For the first time ever, dinosaur nerds (who sometimes go by the label paleontologist) have identified the 100-million-year-old fossilized footprints of an ankylosaurid, and a special one at that. You know the ankylosaurs, those guys from the Cretaceous who were low to the ground and built like a tank, with bony armour and a murder-mallet for a tail, doubtless for keeping carnivores at mating competition at bay. They look something like the ancient cousins of the armadillo and horned lizard or something thereabouts. Love em!



Representation of a three-toed ankylosaur down by the river.

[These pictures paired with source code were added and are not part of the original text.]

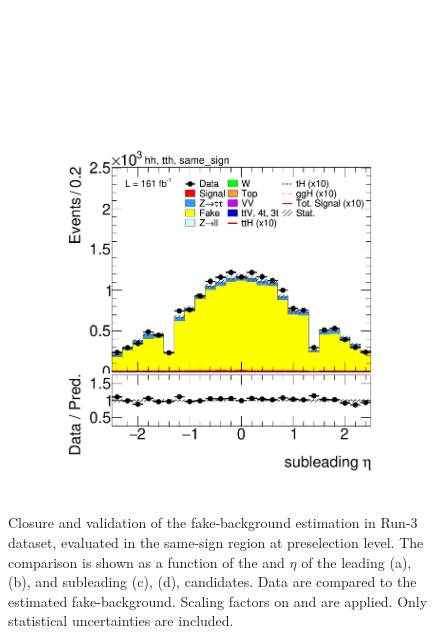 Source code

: \begin{figure}[htbp]
\begin{subfigure}[b]{0.45\textwidth}
      \includegraphics[width=\textwidth]{images/fakes_run3/plot_tau_1_eta_hh_tth_22_23_24_same_sign.pdf}
      \caption{}
    \end{subfigure}
  
    \caption{
      Closure and validation of the fake-\tauhad background estimation in Run-3 dataset, evaluated in the same-sign region at preselection level.
      The comparison is shown as a function of the \pt and $\eta$ of the leading (a), (b), and subleading (c), (d), \tauhad candidates. 
      Data are compared to the estimated fake-\tauhad background. Scaling factors on \ztautau and \ttbar are applied. Only statistical uncertainties are included.
    }
    \label{fig:closure_validation_run3}
  \end{figure}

Unlike the common ankylosaur footprints of Tetrapodosaurus borealis, found across North America and which have four toes, this new species only has three. The new prints were discovered in Tumbler Ridge, BC, northeast of Prince George, and northwestern Alberta, an area synonymous with ankylosaurs since the discovery of trackway by a couple of kids 25 years ago. (This trackway also happens to be right alongside where British Columbia’s first dinosaur bone, perhaps 75 million-year-old Albertosaurus, was discovered by a Vancouver Island chiropractor on a camping trip just a year later in 2001...)


They, these three-toed ankylosaurs not the kids and the chiropractor, likely lived alongside duck-billed dinosaurs (the hadrosaurs, those pine needle and horse tail consumers) and more bird-like ones, maybe some giant crocodiles, and other ankylosaurs, the four-toed (and obviously much less cool) type. They lived in the coastal redwood forests between the Rocky Mountains and what was an inland sea, the Western Interior Seaway, covering most of what is today the Prairies.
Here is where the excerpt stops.